The latin experiment

The latin experiment

Buenos Aires: Ever since World War II, the countries of Latin America have served as something of a currency laboratory. Across the region, countless exchange rate regimes have been tried— some succeeding, others failing abysmally.

Mario I. Blejer

The 1980s was a harrowing decade for most Latin American countries. The second oil shock and high international interest rates, coupled with a lack of foreign investment, led to significant internal and external imbalances and high levels of foreign debt. In all the major countries, this resulted in defaults, significant and continuous exchange rate adjustments, and, by the end of the decade, a severe inflation/devaluation spiral, bordering, in some cases, on hyperinflation.

These traumatic events set the stage for Latin America’s two-decade-long currency roller coaster.

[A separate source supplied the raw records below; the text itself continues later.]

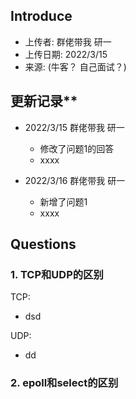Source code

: ## Introduce
* 上传者: 群佬带我 研一
* 上传日期: 2022/3/15
* 来源:  (牛客？ 自己面试？)

## 更新记录**

* 2022/3/15  群佬带我 研一
  * 修改了问题1的回答
  * xxxx

* 2022/3/16  群佬带我 研一
  * 新增了问题1
  * xxxx


## Questions
### 1. TCP和UDP的区别

TCP:
* dsd

UDP:
* dd

### 2. epoll和select的区别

That experience was marked by the attempt to use a fixed exchange rate regime as the main policy instrument to control inflation; that attempt’s colossal failure; and the shift, over the last decade, to more flexible regimes, freeing the exchange rate from playing a central role in controlling inflation, but not necessarily allowing a pure float in world currency markets.

At the beginning of the 1990s, with inflation rampant, the three largest Latin American countries decided to use the exchange rate as the centrepiece of their stabilization strategies. Given that international capital flows had restarted, they did not fear immediate external constraints.

Argentina adopted the hardest peg, introducing a quasi-currency board and fixing the exchange rate by law. Mexico and Brazil also put in place fixed exchange rates as part of broader reform policies.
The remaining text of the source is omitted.